American dentist (1824–1893)

Walter Webb Allport (June 10, 1824 – March 21, 1893) was an American dentist from New York. Raised on a farm, he left home at the age of fourteen following the Panic of 1837. He studied dentistry at the New York College of Dental Surgery and moved to Chicago, Illinois, shortly after receiving his Doctor of Dental Surgery. He became the preeminent dentist in Chicago, noted for his early use of crystalline gold fillings. He co-founded the American Dental Association in 1859, serving on its board of directors and later serving as president. He also co-founded the Chicago Dental Infirmary. Allport is also noted for his invention of the dental registration ledger.

==Biography==
Walter Webb Allport was born in Lorain, New York, on June 10, 1824. He was a cousin of English railroad manager James Joseph Allport. Allport was raised on the family farm in Scriba, New York, often hauling wood to Oswego, New York. His father lost the farm in the Panic of 1837 and Walter was forced to leave home to make his own living at the age of fourteen. After working on a farm in Rodman, New York, he left for Watertown to learn a trade. He began to study medicine under Amasa Trowbridge in 1844, graduating two years later. He joined the dental firm of Denning & Robinson. In 1848, Allport left to become the junior partner with Dr. D. W. Perkins in Rome. He later practiced alone in Pulaski. Allport attended the New York College of Dental Surgery in 1852, graduating with a Doctor of Dental Surgery the next year.
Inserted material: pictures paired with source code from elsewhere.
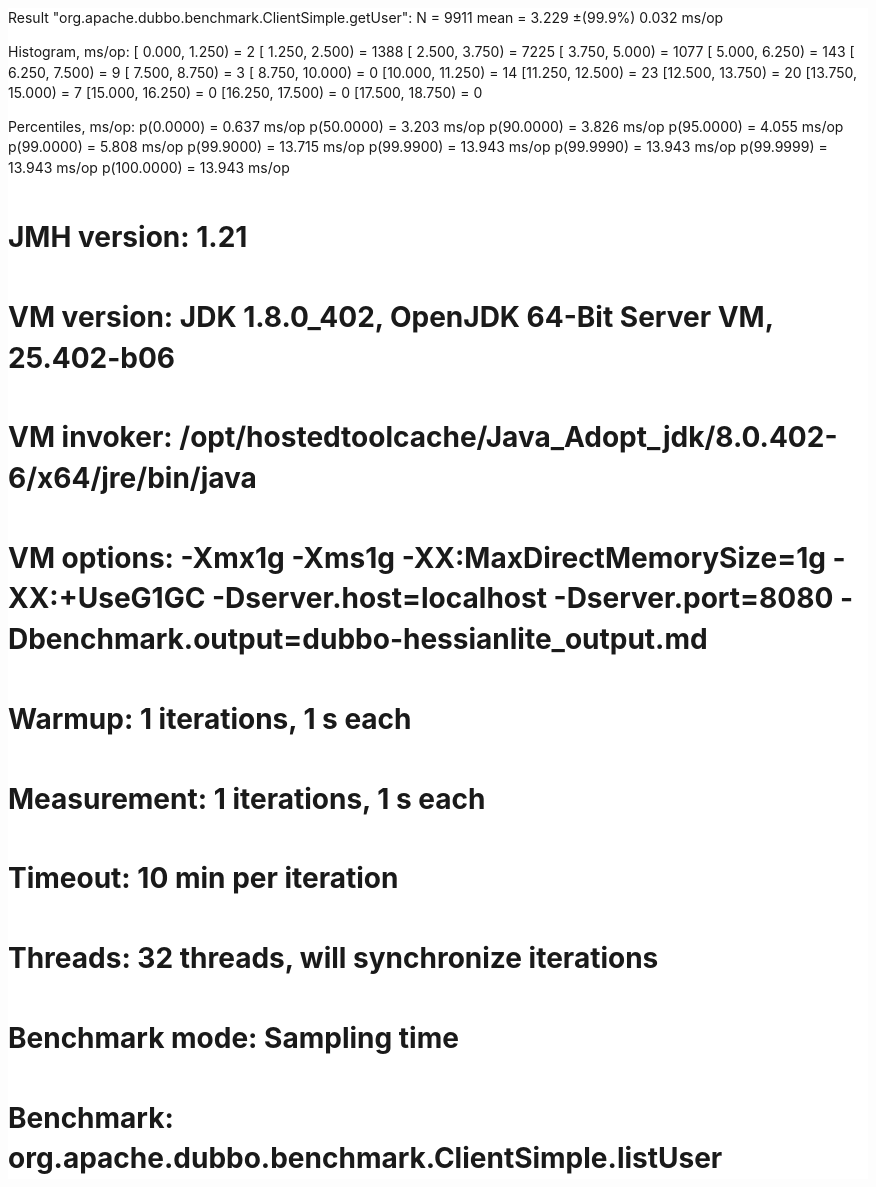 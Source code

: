 Result "org.apache.dubbo.benchmark.ClientSimple.getUser":
  N = 9911
  mean =      3.229 ±(99.9%) 0.032 ms/op

  Histogram, ms/op:
    [ 0.000,  1.250) = 2 
    [ 1.250,  2.500) = 1388 
    [ 2.500,  3.750) = 7225 
    [ 3.750,  5.000) = 1077 
    [ 5.000,  6.250) = 143 
    [ 6.250,  7.500) = 9 
    [ 7.500,  8.750) = 3 
    [ 8.750, 10.000) = 0 
    [10.000, 11.250) = 14 
    [11.250, 12.500) = 23 
    [12.500, 13.750) = 20 
    [13.750, 15.000) = 7 
    [15.000, 16.250) = 0 
    [16.250, 17.500) = 0 
    [17.500, 18.750) = 0 

  Percentiles, ms/op:
      p(0.0000) =      0.637 ms/op
     p(50.0000) =      3.203 ms/op
     p(90.0000) =      3.826 ms/op
     p(95.0000) =      4.055 ms/op
     p(99.0000) =      5.808 ms/op
     p(99.9000) =     13.715 ms/op
     p(99.9900) =     13.943 ms/op
     p(99.9990) =     13.943 ms/op
     p(99.9999) =     13.943 ms/op
    p(100.0000) =     13.943 ms/op


# JMH version: 1.21
# VM version: JDK 1.8.0_402, OpenJDK 64-Bit Server VM, 25.402-b06
# VM invoker: /opt/hostedtoolcache/Java_Adopt_jdk/8.0.402-6/x64/jre/bin/java
# VM options: -Xmx1g -Xms1g -XX:MaxDirectMemorySize=1g -XX:+UseG1GC -Dserver.host=localhost -Dserver.port=8080 -Dbenchmark.output=dubbo-hessianlite_output.md
# Warmup: 1 iterations, 1 s each
# Measurement: 1 iterations, 1 s each
# Timeout: 10 min per iteration
# Threads: 32 threads, will synchronize iterations
# Benchmark mode: Sampling time
# Benchmark: org.apache.dubbo.benchmark.ClientSimple.listUser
In 1854, Allport decided to move west to take advantage of the growing population of Chicago, Illinois. He founded an office at 144 Lake Street, sharing the space with a physician. Allport rented a barber's chair by the month to use as an operating chair. In May 1855, he moved to 75 Clark Street, then two years later to 32 Washington Strert. His clientele rapidly grew as Allport was one of the only dentists to know how to use crystal gold for fillings. He was elected Corresponding Secretary of the American Dental Convention in 1856. Two years later, he was elected president of the Western Dental Society. The next year, he was president of the convention that founded the American Dental Association at Niagara Falls, New York. He was elected first chairman of the organization in 1860. With Dr. S. T. Creighton, he began publishing the People's Dental Journal in January 1863, which ran for two years.
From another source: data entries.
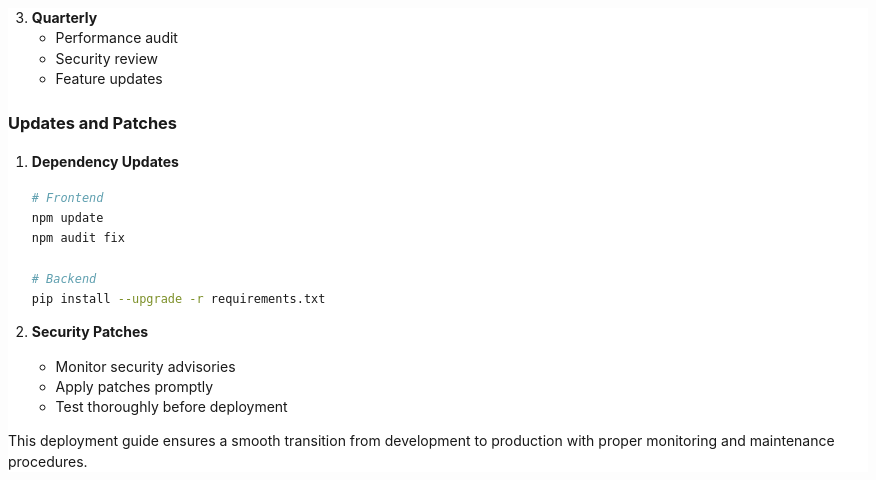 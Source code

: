 3. **Quarterly**
   - Performance audit
   - Security review
   - Feature updates

### Updates and Patches

1. **Dependency Updates**
   ```bash
   # Frontend
   npm update
   npm audit fix
   
   # Backend
   pip install --upgrade -r requirements.txt
   ```

2. **Security Patches**
   - Monitor security advisories
   - Apply patches promptly
   - Test thoroughly before deployment

This deployment guide ensures a smooth transition from development to production with proper monitoring and maintenance procedures.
Allport helped to organize the Chicago Dental Association in 1864. In 1865, Allport was named president of the American Dental Convention and became a charter member of the Illinois State Dental Society. Allport occasionally lectured at Rush Medical College and was named an emeritus professor of that institution. Rush awarded him an honorary Doctor of Medicine (MD) in 1881. He co-founded the Chicago Dental Infirmary in 1883. The school was organized to provide students with an MD degree an opportunity to also pursue a Doctor of Dental Surgery. The school was unsuccessful, and a year later the institution dropped its MD requirement and was renamed the Chicago College of Dental Surgery. Allport remained as a director.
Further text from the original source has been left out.